Let x1 of type (ι → ι) → ο be given.
Assume H0: ∀ x2 : ι → ι . x1 x2 ⟶ ∀ x3 . x0 x3 ⟶ x0 (x2 x3).
Assume H1: ∀ x2 x3 : ι → ι . x1 x2 ⟶ x1 x3 ⟶ ∀ x4 . x0 x4 ⟶ x2 (x3 x4) = x3 (x2 x4).
Let x2 of type ι → ι be given.
Let x3 of type ι → ι be given.
Let x4 of type ι → ι be given.
Let x5 of type ι → ι be given.
Let x6 of type ι → ι be given.
Let x7 of type ι → ι be given.
Let x8 of type ι → ι be given.
Let x9 of type ι → ι be given.
Assume H2: x1 x2.
Assume H3: x1 x3.
Assume H4: x1 x4.
Assume H5: x1 x5.
Assume H6: x1 x6.
Assume H7: x1 x7.
Assume H8: x1 x8.
Assume H9: x1 x9.
Let x10 of type ι be given.
Assume H10: x0 x10.
Apply H1 with
x2,
x3,
x4 (x5 (x6 (x7 (x8 (x9 x10))))) leaving 3 subgoals.
The subproof is completed by applying H2.
The subproof is completed by applying H3.

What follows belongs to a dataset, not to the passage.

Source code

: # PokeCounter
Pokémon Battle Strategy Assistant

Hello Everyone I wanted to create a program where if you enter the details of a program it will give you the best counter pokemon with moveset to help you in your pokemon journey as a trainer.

Apply unknownprop_9df0051fe5649d34dd14e90f9946f82bcfe3445ae6c6fefd9c7d30607b4a3534 with
x0,
x1,
x9,
x8,
x7,
x6,
x5,
x4,
x10 leaving 8 subgoals.
The subproof is completed by applying H0.
The subproof is completed by applying H9.
The subproof is completed by applying H8.
The subproof is completed by applying H7.
The subproof is completed by applying H6.
The subproof is completed by applying H5.
The subproof is completed by applying H4.
The subproof is completed by applying H10.